** Aim of the task **
The string "into" appears in some lines of the entries that follow; copy each such line.

[Available data Boundary: Start]

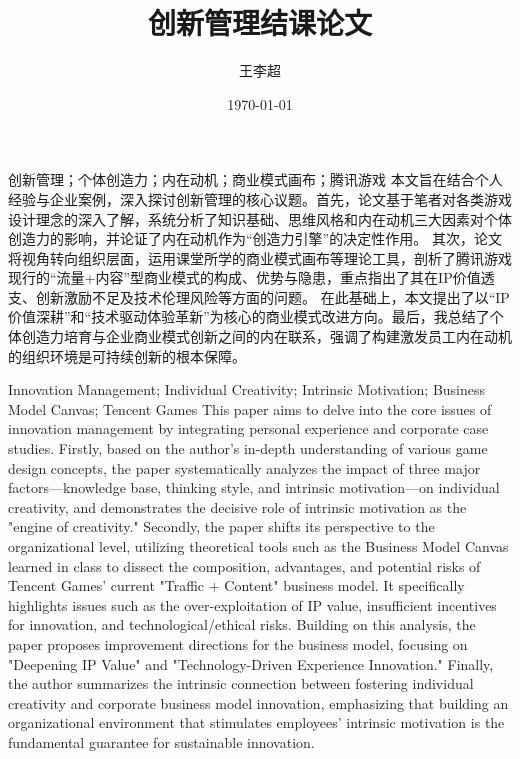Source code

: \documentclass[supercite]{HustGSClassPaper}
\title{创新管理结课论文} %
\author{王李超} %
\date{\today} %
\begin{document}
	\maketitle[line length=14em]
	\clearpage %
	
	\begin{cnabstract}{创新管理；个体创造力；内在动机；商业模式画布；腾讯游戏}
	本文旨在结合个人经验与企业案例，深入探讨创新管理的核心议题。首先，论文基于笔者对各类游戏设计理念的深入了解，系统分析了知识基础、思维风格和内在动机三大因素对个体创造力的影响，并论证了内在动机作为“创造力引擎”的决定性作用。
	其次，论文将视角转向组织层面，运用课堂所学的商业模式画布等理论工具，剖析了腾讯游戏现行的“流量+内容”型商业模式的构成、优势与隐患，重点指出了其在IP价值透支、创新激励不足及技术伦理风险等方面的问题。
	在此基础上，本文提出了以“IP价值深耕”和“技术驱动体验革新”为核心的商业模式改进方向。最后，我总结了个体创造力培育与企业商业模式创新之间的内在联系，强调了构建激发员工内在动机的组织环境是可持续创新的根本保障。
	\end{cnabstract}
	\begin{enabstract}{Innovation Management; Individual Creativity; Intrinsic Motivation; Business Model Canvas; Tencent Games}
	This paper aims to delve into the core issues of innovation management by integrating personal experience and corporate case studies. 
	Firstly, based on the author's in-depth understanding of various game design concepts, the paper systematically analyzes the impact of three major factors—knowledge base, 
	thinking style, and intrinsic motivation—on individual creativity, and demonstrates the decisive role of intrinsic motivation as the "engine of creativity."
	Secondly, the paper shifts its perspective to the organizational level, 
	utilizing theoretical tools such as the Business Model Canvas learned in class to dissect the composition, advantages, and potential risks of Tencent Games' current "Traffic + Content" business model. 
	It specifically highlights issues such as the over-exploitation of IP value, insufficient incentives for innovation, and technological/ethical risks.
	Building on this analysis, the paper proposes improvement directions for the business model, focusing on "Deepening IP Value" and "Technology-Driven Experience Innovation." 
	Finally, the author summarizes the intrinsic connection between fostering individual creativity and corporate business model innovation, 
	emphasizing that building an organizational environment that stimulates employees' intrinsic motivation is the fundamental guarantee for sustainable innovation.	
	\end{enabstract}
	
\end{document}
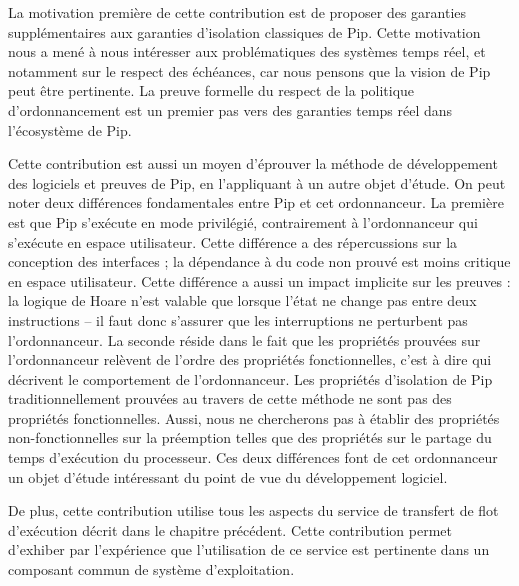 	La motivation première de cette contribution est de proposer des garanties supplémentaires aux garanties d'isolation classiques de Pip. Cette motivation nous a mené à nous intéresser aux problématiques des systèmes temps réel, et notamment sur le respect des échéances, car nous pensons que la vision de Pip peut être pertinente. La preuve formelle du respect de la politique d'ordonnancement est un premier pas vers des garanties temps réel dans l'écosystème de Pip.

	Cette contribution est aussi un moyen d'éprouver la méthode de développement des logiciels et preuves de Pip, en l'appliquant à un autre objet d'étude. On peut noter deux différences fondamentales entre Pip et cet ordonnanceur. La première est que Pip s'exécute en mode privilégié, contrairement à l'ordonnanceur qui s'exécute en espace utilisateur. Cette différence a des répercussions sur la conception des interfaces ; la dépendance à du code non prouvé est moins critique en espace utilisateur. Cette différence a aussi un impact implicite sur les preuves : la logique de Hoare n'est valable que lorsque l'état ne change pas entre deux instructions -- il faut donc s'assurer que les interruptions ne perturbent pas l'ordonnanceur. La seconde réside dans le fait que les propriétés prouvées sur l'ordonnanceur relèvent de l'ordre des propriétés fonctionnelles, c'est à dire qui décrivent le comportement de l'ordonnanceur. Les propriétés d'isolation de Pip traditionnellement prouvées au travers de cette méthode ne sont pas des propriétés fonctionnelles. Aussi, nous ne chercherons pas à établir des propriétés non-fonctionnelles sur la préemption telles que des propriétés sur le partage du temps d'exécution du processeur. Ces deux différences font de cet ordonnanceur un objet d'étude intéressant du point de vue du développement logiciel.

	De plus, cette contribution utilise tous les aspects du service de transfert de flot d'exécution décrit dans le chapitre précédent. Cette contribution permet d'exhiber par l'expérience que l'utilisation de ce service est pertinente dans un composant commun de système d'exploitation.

[Available data Boundary: End]
[Available data Boundary: Start]

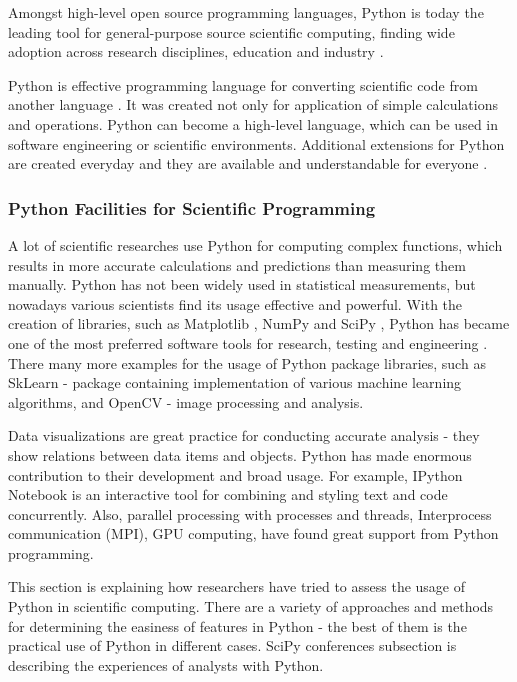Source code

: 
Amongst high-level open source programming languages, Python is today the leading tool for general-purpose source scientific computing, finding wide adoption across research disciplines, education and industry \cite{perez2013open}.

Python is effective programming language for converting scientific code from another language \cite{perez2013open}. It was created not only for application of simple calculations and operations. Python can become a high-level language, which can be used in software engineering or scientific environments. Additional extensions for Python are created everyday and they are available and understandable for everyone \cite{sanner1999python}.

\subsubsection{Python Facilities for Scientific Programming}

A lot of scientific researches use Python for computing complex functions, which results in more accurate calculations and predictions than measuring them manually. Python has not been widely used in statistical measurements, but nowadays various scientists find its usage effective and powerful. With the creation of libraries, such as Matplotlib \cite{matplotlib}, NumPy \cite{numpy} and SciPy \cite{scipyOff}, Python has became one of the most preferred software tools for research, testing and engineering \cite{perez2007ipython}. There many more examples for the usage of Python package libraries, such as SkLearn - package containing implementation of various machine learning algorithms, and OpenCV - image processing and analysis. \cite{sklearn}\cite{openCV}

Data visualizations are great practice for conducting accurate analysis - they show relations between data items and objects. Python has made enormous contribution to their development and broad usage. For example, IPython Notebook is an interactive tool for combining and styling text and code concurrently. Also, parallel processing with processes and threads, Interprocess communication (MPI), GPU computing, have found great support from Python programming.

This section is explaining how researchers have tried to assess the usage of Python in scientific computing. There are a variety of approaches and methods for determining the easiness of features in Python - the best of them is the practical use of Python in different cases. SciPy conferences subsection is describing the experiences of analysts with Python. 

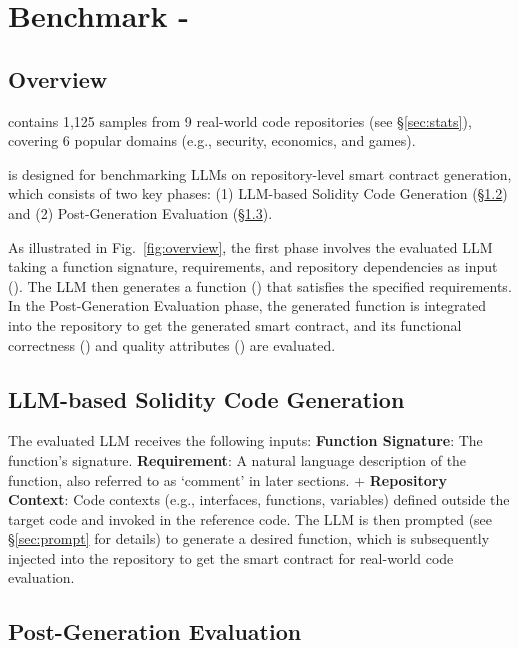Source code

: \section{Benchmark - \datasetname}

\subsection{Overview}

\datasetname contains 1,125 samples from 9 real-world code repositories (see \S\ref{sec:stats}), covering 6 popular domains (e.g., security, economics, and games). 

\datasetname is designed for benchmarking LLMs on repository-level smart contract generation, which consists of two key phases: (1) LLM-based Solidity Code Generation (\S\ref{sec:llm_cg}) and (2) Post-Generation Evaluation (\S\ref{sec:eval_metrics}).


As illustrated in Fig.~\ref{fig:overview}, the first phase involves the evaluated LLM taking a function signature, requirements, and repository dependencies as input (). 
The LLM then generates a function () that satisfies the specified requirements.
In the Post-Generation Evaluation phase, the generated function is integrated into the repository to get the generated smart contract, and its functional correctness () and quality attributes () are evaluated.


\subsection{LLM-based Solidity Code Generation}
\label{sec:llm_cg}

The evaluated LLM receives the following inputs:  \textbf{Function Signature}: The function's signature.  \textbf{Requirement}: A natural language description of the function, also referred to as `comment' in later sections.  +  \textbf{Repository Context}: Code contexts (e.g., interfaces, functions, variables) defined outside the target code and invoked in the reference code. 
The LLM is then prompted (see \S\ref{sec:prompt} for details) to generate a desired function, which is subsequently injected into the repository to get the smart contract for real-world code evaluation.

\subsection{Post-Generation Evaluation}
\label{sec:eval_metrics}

[Available data Boundary: End]

** Exercise solution **
	This paper aims to delve into the core issues of innovation management by integrating personal experience and corporate case studies. 
In the Post-Generation Evaluation phase, the generated function is integrated into the repository to get the generated smart contract, and its functional correctness () and quality attributes () are evaluated.
The LLM is then prompted (see \S\ref{sec:prompt} for details) to generate a desired function, which is subsequently injected into the repository to get the smart contract for real-world code evaluation.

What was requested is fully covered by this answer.